O Congresso, o principal partido da oposição, é muito fraco e está dividido sobre esse problema; atualmente, não tem sequer um líder, após a renúncia de Rahul Gandhi. Alguns certamente recorrerão à Suprema Corte, contestando a legalidade da iniciativa indiana. Não sabemos como a Corte vai reagir.
A única consequência que alguns comentaristas indianos temem é que os muçulmanos da Caxemira não aceitem essa situação. Eles temem que agora a Caxemira seja “invadida” pelos índios de outras partes da Índia. Isso poderia aumentar a violência “terrorista” tanto de origem local quanto paquistanesa.
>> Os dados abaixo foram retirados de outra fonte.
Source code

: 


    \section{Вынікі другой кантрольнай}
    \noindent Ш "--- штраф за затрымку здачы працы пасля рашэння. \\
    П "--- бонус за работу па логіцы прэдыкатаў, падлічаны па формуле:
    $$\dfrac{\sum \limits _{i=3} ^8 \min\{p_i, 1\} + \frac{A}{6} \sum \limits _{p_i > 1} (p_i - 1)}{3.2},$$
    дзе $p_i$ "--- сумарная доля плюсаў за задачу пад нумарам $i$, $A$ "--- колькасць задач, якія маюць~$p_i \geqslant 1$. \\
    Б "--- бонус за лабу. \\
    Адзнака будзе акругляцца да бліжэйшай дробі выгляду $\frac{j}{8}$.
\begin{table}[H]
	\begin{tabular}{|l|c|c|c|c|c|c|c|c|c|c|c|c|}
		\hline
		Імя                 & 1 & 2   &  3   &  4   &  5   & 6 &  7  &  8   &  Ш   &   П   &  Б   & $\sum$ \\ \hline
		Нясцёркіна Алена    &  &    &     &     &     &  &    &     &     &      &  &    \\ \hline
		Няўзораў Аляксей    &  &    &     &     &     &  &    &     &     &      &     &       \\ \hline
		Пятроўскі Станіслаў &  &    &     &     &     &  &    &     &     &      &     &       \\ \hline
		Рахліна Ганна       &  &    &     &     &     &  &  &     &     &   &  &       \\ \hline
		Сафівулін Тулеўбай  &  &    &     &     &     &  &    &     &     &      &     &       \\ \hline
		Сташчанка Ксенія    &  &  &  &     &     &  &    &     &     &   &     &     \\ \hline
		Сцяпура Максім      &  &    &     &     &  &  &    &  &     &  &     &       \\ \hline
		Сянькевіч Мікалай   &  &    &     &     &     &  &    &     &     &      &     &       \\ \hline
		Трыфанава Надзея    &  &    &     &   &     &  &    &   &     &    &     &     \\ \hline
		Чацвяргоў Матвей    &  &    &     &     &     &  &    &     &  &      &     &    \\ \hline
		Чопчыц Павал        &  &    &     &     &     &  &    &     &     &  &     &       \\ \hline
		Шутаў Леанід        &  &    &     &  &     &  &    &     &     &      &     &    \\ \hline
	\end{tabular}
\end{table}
Alguns disseram até que ela poderia se tornar outra Palestina.
Se fosse possível chegar à paz entre os EUA e os talibãs no Afeganistão, estes últimos poderiam se unir aos terroristas nas fronteiras da Caxemira. Os caxemirenses podem esperar para ver como a Índia vai tratá-los. Neste momento, a situação futura na Caxemira parece incerta.
O BJP, que sempre foi contrário à divisão da Caxemira e a considerou como parte da Índia, alcançou o seu objetivo. Ladak e Jammu agora estão satisfeitos por serem menos negligenciados e mais assistidos pelo centro.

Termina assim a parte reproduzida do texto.